Beirut. Da un’analisi approfondita degli eventi drammatici che portarono prima, all’uccisione del neo Presidente del Libano, Béchir Gemayel e poi, ai massacri di Sabra e Chatila, oggi, possiamo dedurre che le due tragedie erano così interconnesse da non poterle più studiare come eventi isolati perché se non fosse accaduta la prima, non sarebbe avvenuta la seconda.

Il 14 settembre di ogni anno viene commemorata l’uccisione di Gemayel, eletto il 22 agosto del 1982 e barbaramente ucciso insieme a una trentina dei suoi uomini tre settimane dopo,

Nella notte del 16 settembre, mentre i Beirutini facevano ancora la conta dei morti e feriti dell’esplosione avvenuta nel cuore del quartiere Ashrafieh della capitale libanese  e a pochi chilometri del luogo dell’attentato alla vita di Gemayel, si stava compiendo, nel silenzio totale della stampa nazionale e internazionale, una delle più grandi tragedie della Storia moderna del Libano: i massacri di Sabra e Chatila.
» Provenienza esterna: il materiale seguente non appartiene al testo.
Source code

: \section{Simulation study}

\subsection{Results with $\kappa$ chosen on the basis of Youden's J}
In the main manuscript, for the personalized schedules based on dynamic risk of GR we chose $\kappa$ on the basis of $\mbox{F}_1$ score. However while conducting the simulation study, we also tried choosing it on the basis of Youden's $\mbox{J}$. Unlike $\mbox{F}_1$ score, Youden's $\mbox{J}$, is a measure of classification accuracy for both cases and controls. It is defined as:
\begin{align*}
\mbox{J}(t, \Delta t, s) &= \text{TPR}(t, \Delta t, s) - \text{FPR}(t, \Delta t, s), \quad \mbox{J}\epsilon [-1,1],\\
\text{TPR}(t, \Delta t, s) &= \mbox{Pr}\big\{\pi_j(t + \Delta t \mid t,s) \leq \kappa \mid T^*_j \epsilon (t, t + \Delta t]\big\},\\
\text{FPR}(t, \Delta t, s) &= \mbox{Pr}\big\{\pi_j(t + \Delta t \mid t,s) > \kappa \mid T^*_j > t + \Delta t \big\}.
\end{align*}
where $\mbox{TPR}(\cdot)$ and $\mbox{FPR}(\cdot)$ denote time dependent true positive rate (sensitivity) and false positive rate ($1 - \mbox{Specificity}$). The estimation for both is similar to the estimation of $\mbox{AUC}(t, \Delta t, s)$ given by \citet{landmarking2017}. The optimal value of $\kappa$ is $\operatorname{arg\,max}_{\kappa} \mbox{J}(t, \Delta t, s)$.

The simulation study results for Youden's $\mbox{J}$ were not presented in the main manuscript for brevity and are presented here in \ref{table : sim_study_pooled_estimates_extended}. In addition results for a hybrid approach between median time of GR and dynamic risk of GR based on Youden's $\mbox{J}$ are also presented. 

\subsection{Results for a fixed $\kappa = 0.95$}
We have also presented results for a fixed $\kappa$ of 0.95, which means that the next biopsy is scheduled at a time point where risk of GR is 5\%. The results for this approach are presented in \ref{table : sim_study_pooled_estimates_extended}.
Massacri che proseguirono per ben due giorni all’interno dei due campi profughi palestinesi collocati nella vicinanza dell’aeroporto di Beirut.
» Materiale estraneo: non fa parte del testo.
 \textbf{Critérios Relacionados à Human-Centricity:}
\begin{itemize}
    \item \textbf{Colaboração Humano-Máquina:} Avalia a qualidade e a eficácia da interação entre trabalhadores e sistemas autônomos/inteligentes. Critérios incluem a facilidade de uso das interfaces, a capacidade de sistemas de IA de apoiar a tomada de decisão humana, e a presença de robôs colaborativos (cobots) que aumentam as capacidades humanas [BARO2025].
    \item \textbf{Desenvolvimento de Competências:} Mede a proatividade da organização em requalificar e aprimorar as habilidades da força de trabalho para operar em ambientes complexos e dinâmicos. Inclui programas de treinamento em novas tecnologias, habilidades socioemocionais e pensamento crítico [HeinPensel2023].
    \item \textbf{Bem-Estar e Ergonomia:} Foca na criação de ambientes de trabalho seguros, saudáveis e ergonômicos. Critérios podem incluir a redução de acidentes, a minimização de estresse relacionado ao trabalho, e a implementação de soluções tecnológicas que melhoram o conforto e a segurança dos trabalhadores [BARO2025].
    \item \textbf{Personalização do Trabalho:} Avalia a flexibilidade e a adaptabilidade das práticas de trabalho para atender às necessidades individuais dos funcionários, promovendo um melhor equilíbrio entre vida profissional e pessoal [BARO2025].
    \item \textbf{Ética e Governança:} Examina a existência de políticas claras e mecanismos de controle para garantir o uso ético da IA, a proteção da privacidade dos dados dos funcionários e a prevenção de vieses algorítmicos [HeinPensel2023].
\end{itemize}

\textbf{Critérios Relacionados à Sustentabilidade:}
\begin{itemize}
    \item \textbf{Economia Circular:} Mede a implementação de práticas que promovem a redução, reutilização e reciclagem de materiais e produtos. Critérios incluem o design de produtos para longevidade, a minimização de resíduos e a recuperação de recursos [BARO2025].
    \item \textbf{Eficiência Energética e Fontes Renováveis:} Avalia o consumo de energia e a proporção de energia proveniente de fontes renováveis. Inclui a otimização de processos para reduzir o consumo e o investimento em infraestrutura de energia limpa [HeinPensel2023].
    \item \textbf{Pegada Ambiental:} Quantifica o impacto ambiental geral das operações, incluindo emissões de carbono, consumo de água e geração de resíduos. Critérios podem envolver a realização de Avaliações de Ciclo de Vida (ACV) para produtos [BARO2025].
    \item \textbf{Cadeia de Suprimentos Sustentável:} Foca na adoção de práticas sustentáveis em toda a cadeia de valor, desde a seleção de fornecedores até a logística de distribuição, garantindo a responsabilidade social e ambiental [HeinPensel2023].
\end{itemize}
Massacri compiuti soprattutto davanti agli occhi delle Forze israeliane che furono accusate di aver aiutato e addirittura, partecipato ai massacri dei profughi palestinesi insieme ai loro alleati libanesi all’epoca: le Forze libanesi.
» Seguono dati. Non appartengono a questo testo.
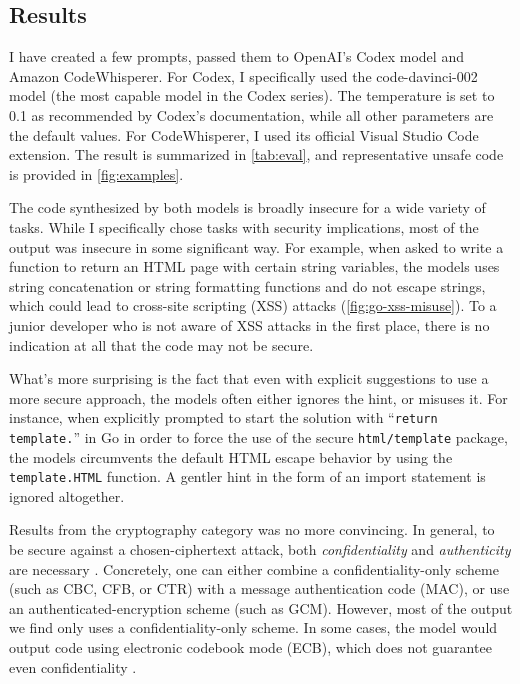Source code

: \documentclass[sigplan,screen,nonacm]{acmart}
\begin{document}
\subsection{Results}
I have created a few prompts, passed them to Open\-AI's Codex model and Amazon Code\-Whis\-per\-er. For Codex, I specifically used the \textsf{code-\allowbreak{}da\-vinci-\allowbreak{}002} model (the most capable model in the Codex series). The temperature is set to 0.1 as recommended by Codex's documentation, while all other parameters are the default values. For Code\-Whis\-per\-er, I used its official Visual Studio Code extension. The result is summarized in \cref{tab:eval}, and representative unsafe code is provided in \cref{fig:examples}.

The code synthesized by both models is broadly insecure for a wide variety of tasks. While I specifically chose tasks with security implications, most of the output was insecure in some significant way. For example, when asked to write a function to return an HTML page with certain string variables, the models uses string concatenation or string formatting functions and do not escape strings, which could lead to cross-site scripting (XSS) attacks (\cref{fig:go-xss-misuse}). To a junior developer who is not aware of XSS attacks in the first place, there is no indication at all that the code may not be secure.

What's more surprising is the fact that even with explicit suggestions to use a more secure approach, the models often either ignores the hint, or misuses it. For instance, when explicitly prompted to start the solution with ``\texttt{return\allowbreak{} tem\-plate.}'' in Go in order to force the use of the secure \texttt{html/tem\-plate} package, the models circumvents the default HTML escape behavior by using the \texttt{tem\-plate.HTML} function. A gentler hint in the form of an import statement is ignored altogether.

Results from the cryptography category was no more convincing. In general, to be secure against a chosen-ciphertext attack, both \emph{confidentiality} and \emph{authenticity} are necessary \cite{cryptobook}. Concretely, one can either combine a confidentiality-only scheme (such as CBC, CFB, or CTR) with a message authentication code (MAC), or use an authenticated-encryption scheme (such as GCM). However, most of the output we find only uses a confidentiality-only scheme. In some cases, the model would output code using electronic codebook mode (ECB), which does not guarantee even confidentiality \cite{cryptobook}.
\end{document}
Attribuire all’assassinio di Béchir Gemayel l’effetto domino che portò ai massacri di Sabra e Chatila non è più azzardato oggi se si analizzano, da vicino, gli eventi che hanno portato, prima alla sua uccisione e due giorni dopo, ai massacri.

Innanzitutto, ripercorriamo velocemente gli eventi che portarono un giovane combattente 35 enne alla Presidenza del piccolo Paese che rappresenta un ago della bilancia nella geostrategia mediorientale:

Béchir Gemayel in tuta da combattimento tipica delle Forze libanesi

Nato il 10 novembre del 1947, Béchir si laurea in Scienze Politiche e si interessa sin da subito al Partito Kataeb fondato nel 1936 dal padre Pierre.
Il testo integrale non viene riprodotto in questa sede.